_Exercise description_
Every line from the one containing "słabszym niż tego" to the one containing "wymaga równość czy" in the records below, both included, must be set down exactly, and no other line.
[[ Material for the task open ]]
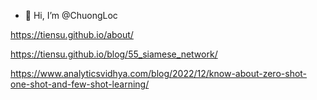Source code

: - 👋 Hi, I’m @ChuongLoc

https://tiensu.github.io/about/

https://tiensu.github.io/blog/55_siamese_network/

https://www.analyticsvidhya.com/blog/2022/12/know-about-zero-shot-one-shot-and-few-shot-learning/


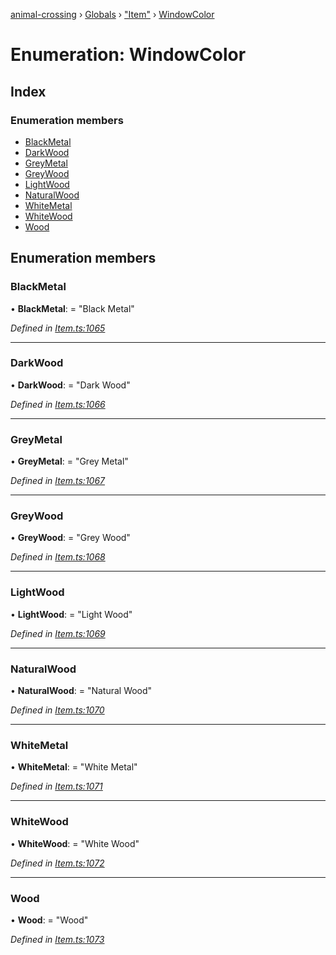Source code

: [animal-crossing](../README.md) › [Globals](../globals.md) › ["Item"](../modules/_item_.md) › [WindowColor](_item_.windowcolor.md)

# Enumeration: WindowColor

## Index

### Enumeration members

* [BlackMetal](_item_.windowcolor.md#blackmetal)
* [DarkWood](_item_.windowcolor.md#darkwood)
* [GreyMetal](_item_.windowcolor.md#greymetal)
* [GreyWood](_item_.windowcolor.md#greywood)
* [LightWood](_item_.windowcolor.md#lightwood)
* [NaturalWood](_item_.windowcolor.md#naturalwood)
* [WhiteMetal](_item_.windowcolor.md#whitemetal)
* [WhiteWood](_item_.windowcolor.md#whitewood)
* [Wood](_item_.windowcolor.md#wood)

## Enumeration members

###  BlackMetal

• **BlackMetal**: = "Black Metal"

*Defined in [Item.ts:1065](https://github.com/Norviah/animal-crossing/blob/682361d/module/types/Item.ts#L1065)*

___

###  DarkWood

• **DarkWood**: = "Dark Wood"

*Defined in [Item.ts:1066](https://github.com/Norviah/animal-crossing/blob/682361d/module/types/Item.ts#L1066)*

___

###  GreyMetal

• **GreyMetal**: = "Grey Metal"

*Defined in [Item.ts:1067](https://github.com/Norviah/animal-crossing/blob/682361d/module/types/Item.ts#L1067)*

___

###  GreyWood

• **GreyWood**: = "Grey Wood"

*Defined in [Item.ts:1068](https://github.com/Norviah/animal-crossing/blob/682361d/module/types/Item.ts#L1068)*

___

###  LightWood

• **LightWood**: = "Light Wood"

*Defined in [Item.ts:1069](https://github.com/Norviah/animal-crossing/blob/682361d/module/types/Item.ts#L1069)*

___

###  NaturalWood

• **NaturalWood**: = "Natural Wood"

*Defined in [Item.ts:1070](https://github.com/Norviah/animal-crossing/blob/682361d/module/types/Item.ts#L1070)*

___

###  WhiteMetal

• **WhiteMetal**: = "White Metal"

*Defined in [Item.ts:1071](https://github.com/Norviah/animal-crossing/blob/682361d/module/types/Item.ts#L1071)*

___

###  WhiteWood

• **WhiteWood**: = "White Wood"

*Defined in [Item.ts:1072](https://github.com/Norviah/animal-crossing/blob/682361d/module/types/Item.ts#L1072)*

___

###  Wood

• **Wood**: = "Wood"

*Defined in [Item.ts:1073](https://github.com/Norviah/animal-crossing/blob/682361d/module/types/Item.ts#L1073)*
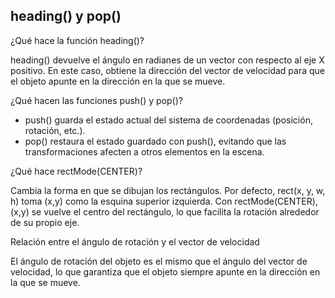 ## heading() y pop()
¿Qué hace la función heading()?

heading() devuelve el ángulo en radianes de un vector con respecto al eje X positivo. En este caso, obtiene la dirección del vector de velocidad para que el objeto apunte en la dirección en la que se mueve.

¿Qué hacen las funciones push() y pop()?

* push() guarda el estado actual del sistema de coordenadas (posición, rotación, etc.).
* pop() restaura el estado guardado con push(), evitando que las transformaciones afecten a otros elementos en la escena.

¿Qué hace rectMode(CENTER)?

Cambia la forma en que se dibujan los rectángulos. Por defecto, rect(x, y, w, h) toma (x,y) como la esquina superior izquierda. Con rectMode(CENTER), (x,y) se vuelve el centro del rectángulo, lo que facilita la rotación alrededor de su propio eje.

Relación entre el ángulo de rotación y el vector de velocidad

El ángulo de rotación del objeto es el mismo que el ángulo del vector de velocidad, lo que garantiza que el objeto siempre apunte en la dirección en la que se mueve.
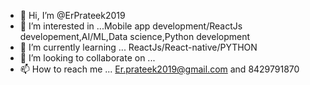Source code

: - 👋 Hi, I’m @ErPrateek2019
- 👀 I’m interested in ...Mobile app development/ReactJs developement,AI/ML,Data science,Python development
- 🌱 I’m currently learning ... ReactJs/React-native/PYTHON
- 💞️ I’m looking to collaborate on ... 
- 📫 How to reach me ...  Er.prateek2019@gmail.com and 8429791870

<!---
ErPrateek2019/ErPrateek2019 is a ✨ special ✨ repository because its `README.md` (this file) appears on your GitHub profile.
You can click the Preview link to take a look at your changes.
--->
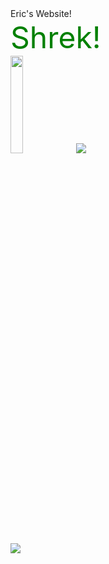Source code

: <html>
  <head>
    Eric's Website!<br>
  </head>
    <body>
      <font size="+10" color="green">
        Shrek!<br>
      </font>
      <img src="<img src="https://gr82bmre.github.io/download.jpeg" height="20%" width="20%"> <img src="gr82bmre.github.io/tenor (1).gif"><br>
    <img src="https://gr82bmre.github.io/giphy.gif">
  </body>
</html>
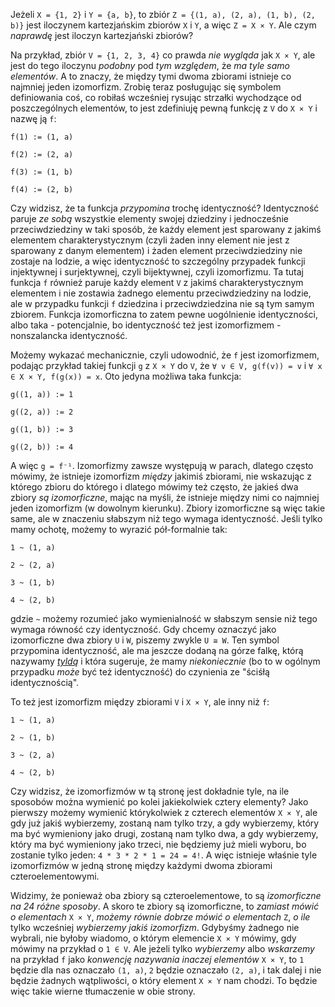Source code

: Jeżeli `X = {1, 2}` i `Y = {a, b}`, to zbiór `Z = {(1, a), (2, a), (1, b), (2, b)}` jest iloczynem
kartezjańskim zbiorów `X` i `Y`, a więc `Z = X × Y`. Ale czym *naprawdę* jest iloczyn kartezjański
zbiorów?

Na przykład, zbiór `V = {1, 2, 3, 4}` co prawda *nie wygląda* jak `X × Y`, ale jest do tego iloczynu
*podobny* pod *tym względem*, że *ma tyle samo elementów*. A to znaczy, że między tymi dwoma
zbiorami istnieje co najmniej jeden izomorfizm. Zrobię teraz posługując się symbolem definiowania
coś, co robiłaś wcześniej rysując strzałki wychodzące od poszczególnych elementów, to jest
zdefiniuję pewną funkcję z `V` do `X × Y` i nazwę ją `f`:

`f(1) := (1, a)`

`f(2) := (2, a)`

`f(3) := (1, b)`

`f(4) := (2, b)`

Czy widzisz, że ta funkcja *przypomina* trochę identyczność? Identyczność paruje *ze sobą* wszystkie
elementy swojej dziedziny i jednocześnie przeciwdziedziny w taki sposób, że każdy element jest
sparowany z jakimś elementem charakterystycznym (czyli żaden inny element nie jest z sparowany z
danym elementem) i żaden element przeciwdziedziny nie zostaje na lodzie, a więc identyczność to
szczególny przypadek funkcji injektywnej i surjektywnej, czyli bijektywnej, czyli izomorfizmu. Ta
tutaj funkcja `f` również paruje każdy element `V` z jakimś charakterystycznym elementem i nie
zostawia żadnego elementu przeciwdziedziny na lodzie, ale w przypadku funkcji `f` dziedzina i
przeciwdziedzina nie są tym samym zbiorem. Funkcja izomorficzna to zatem pewne uogólnienie
identyczności, albo taka - potencjalnie, bo identyczność też jest izomorfizmem - nonszalancka
identyczność.

Możemy wykazać mechanicznie, czyli udowodnić, że `f` jest izomorfizmem, podając przykład takiej
funkcji `g` z `X × Y` do `V`, że `∀ v ∈ V, g(f(v)) = v` i `∀ x ∈ X × Y, f(g(x)) = x`. Oto
jedyna możliwa taka funkcja:

`g((1, a)) := 1`

`g((2, a)) := 2`

`g((1, b)) := 3`

`g((2, b)) := 4`

A więc `g = f⁻¹`. Izomorfizmy zawsze występują w parach, dlatego często mówimy, że istnieje
izomorfizm *między* jakimiś zbiorami, nie wskazując z którego zbioru do którego i dlatego mówimy też
często, że jakieś dwa zbiory *są izomorficzne*, mając na myśli, że istnieje między nimi co najmniej
jeden izomorfizm (w dowolnym kierunku). Zbiory izomorficzne są więc takie same, ale w znaczeniu
słabszym niż tego wymaga identyczność. Jeśli tylko mamy ochotę, możemy to wyrazić pół-formalnie tak:

`1 ~ (1, a)`

`2 ~ (2, a)`

`3 ~ (1, b)`

`4 ~ (2, b)`

gdzie `~` możemy rozumieć jako wymienialność w słabszym sensie niż tego wymaga równość czy
identyczność. Gdy chcemy oznaczyć jako izomorficzne dwa zbiory `U` i `W`, piszemy zwykle `U ≅
W`. Ten symbol przypomina identyczność, ale ma jeszcze dodaną na górze falkę, którą nazywamy
[*tyldą*](https://pl.wikipedia.org/wiki/Tylda) i która sugeruje, że mamy *niekoniecznie* (bo to w
ogólnym przypadku *może* być też identyczność) do czynienia ze "ściśłą identycznością".

To też jest izomorfizm między zbiorami `V` i `X × Y`, ale inny niż `f`:

`1 ~ (1, a)`

`2 ~ (1, b)`

`3 ~ (2, a)`

`4 ~ (2, b)`

Czy widzisz, że izomorfizmów w tą stronę jest dokładnie tyle, na ile sposobów można wymienić po
kolei jakiekolwiek cztery elementy? Jako pierwszy możemy wymienić którykolwiek z czterech elementów
`X × Y`, ale gdy już jakiś wybierzemy, zostaną nam tylko trzy, a gdy wybierzemy, który ma być
wymieniony jako drugi, zostaną nam tylko dwa, a gdy wybierzemy, który ma być wymieniony jako trzeci,
nie będziemy już mieli wyboru, bo zostanie tylko jeden: `4 * 3 * 2 * 1 = 24 = 4!`. A więc istnieje
właśnie tyle izomorfizmów w jedną stronę między każdymi dwoma zbiorami czteroelementowymi.

Widzimy, że ponieważ oba zbiory są czteroelementowe, to są *izomorficzne na 24 różne sposoby*. A
skoro te zbiory są izomorficzne, to *zamiast mówić o elementach* `X × Y`, *możemy równie dobrze
mówić o elementach* `Z`, *o ile* tylko wcześniej *wybierzemy jakiś izomorfizm*. Gdybyśmy żadnego nie
wybrali, nie byłoby wiadomo, o którym elemencie `X × Y` mówimy, gdy mówimy na przykład o `1 ∈
V`. Ale jeżeli tylko *wybierzemy* albo *wskarzemy* na przykład `f` jako *konwencję nazywania inaczej
elementów* `X × Y`, to `1` będzie dla nas oznaczało `(1, a)`, `2` będzie oznaczało `(2, a)`, i tak
dalej i nie będzie żadnych wątpliwości, o który element `X × Y` nam chodzi. To będzie więc takie
wierne tłumaczenie w obie strony.

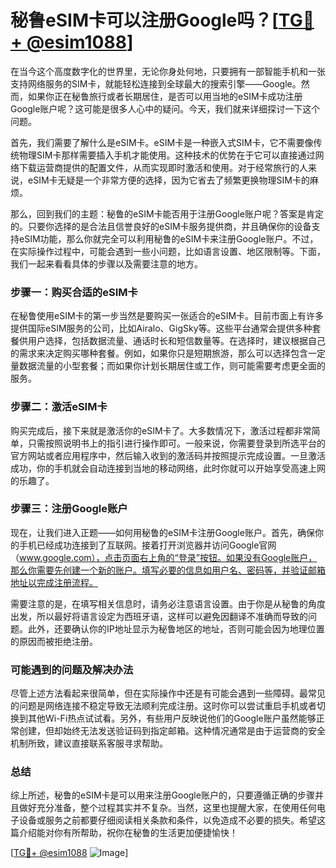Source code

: # 秘鲁eSIM卡可以注册Google吗？[[TG💪+ @esim1088](https://t.me/s/esim1088)]

在当今这个高度数字化的世界里，无论你身处何地，只要拥有一部智能手机和一张支持网络服务的SIM卡，就能轻松连接到全球最大的搜索引擎——Google。然而，如果你正在秘鲁旅行或者长期居住，是否可以用当地的eSIM卡成功注册Google账户呢？这可能是很多人心中的疑问。今天，我们就来详细探讨一下这个问题。

首先，我们需要了解什么是eSIM卡。eSIM卡是一种嵌入式SIM卡，它不需要像传统物理SIM卡那样需要插入手机才能使用。这种技术的优势在于它可以直接通过网络下载运营商提供的配置文件，从而实现即时激活和使用。对于经常旅行的人来说，eSIM卡无疑是一个非常方便的选择，因为它省去了频繁更换物理SIM卡的麻烦。

那么，回到我们的主题：秘鲁的eSIM卡能否用于注册Google账户呢？答案是肯定的。只要你选择的是合法且信誉良好的eSIM卡服务提供商，并且确保你的设备支持eSIM功能，那么你就完全可以利用秘鲁的eSIM卡来注册Google账户。不过，在实际操作过程中，可能会遇到一些小问题，比如语言设置、地区限制等。下面，我们一起来看看具体的步骤以及需要注意的地方。

### 步骤一：购买合适的eSIM卡

在秘鲁使用eSIM卡的第一步当然是要购买一张适合的eSIM卡。目前市面上有许多提供国际eSIM服务的公司，比如Airalo、GigSky等。这些平台通常会提供多种套餐供用户选择，包括数据流量、通话时长和短信数量等。在选择时，建议根据自己的需求来决定购买哪种套餐。例如，如果你只是短期旅游，那么可以选择包含一定量数据流量的小型套餐；而如果你计划长期居住或工作，则可能需要考虑更全面的服务。

### 步骤二：激活eSIM卡

购买完成后，接下来就是激活你的eSIM卡了。大多数情况下，激活过程都非常简单，只需按照说明书上的指引进行操作即可。一般来说，你需要登录到所选平台的官方网站或者应用程序中，然后输入收到的激活码并按照提示完成设置。一旦激活成功，你的手机就会自动连接到当地的移动网络，此时你就可以开始享受高速上网的乐趣了。

### 步骤三：注册Google账户

现在，让我们进入正题——如何用秘鲁的eSIM卡注册Google账户。首先，确保你的手机已经成功连接到了互联网。接着打开浏览器并访问Google官网（www.google.com），点击页面右上角的“登录”按钮。如果没有Google账户，那么你需要先创建一个新的账户。填写必要的信息如用户名、密码等，并验证邮箱地址以完成注册流程。

需要注意的是，在填写相关信息时，请务必注意语言设置。由于你是从秘鲁的角度出发，所以最好将语言设定为西班牙语，这样可以避免因翻译不准确而导致的问题。此外，还要确认你的IP地址显示为秘鲁地区的地址，否则可能会因为地理位置的原因而被拒绝注册。

### 可能遇到的问题及解决办法

尽管上述方法看起来很简单，但在实际操作中还是有可能会遇到一些障碍。最常见的问题是网络连接不稳定导致无法顺利完成注册。这时你可以尝试重启手机或者切换到其他Wi-Fi热点试试看。另外，有些用户反映说他们的Google账户虽然能够正常创建，但却始终无法发送验证码到指定邮箱。这种情况通常是由于运营商的安全机制所致，建议直接联系客服寻求帮助。

### 总结

综上所述，秘鲁的eSIM卡是可以用来注册Google账户的，只要遵循正确的步骤并且做好充分准备，整个过程其实并不复杂。当然，这里也提醒大家，在使用任何电子设备或服务之前都要仔细阅读相关条款和条件，以免造成不必要的损失。希望这篇介绍能对你有所帮助，祝你在秘鲁的生活更加便捷愉快！

[[TG💪+ @esim1088](https://t.me/s/esim1088) ![Image](https://i.postimg.cc/4NQfJmqS/Snipaste-2025-05-13-00-14-12.png)]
[[ Material for the task closed ]]
_Solution_
słabszym niż tego wymaga identyczność. Jeśli tylko mamy ochotę, możemy to wyrazić pół-formalnie tak:

`1 ~ (1, a)`

`2 ~ (2, a)`

`3 ~ (1, b)`

`4 ~ (2, b)`

gdzie `~` możemy rozumieć jako wymienialność w słabszym sensie niż tego wymaga równość czy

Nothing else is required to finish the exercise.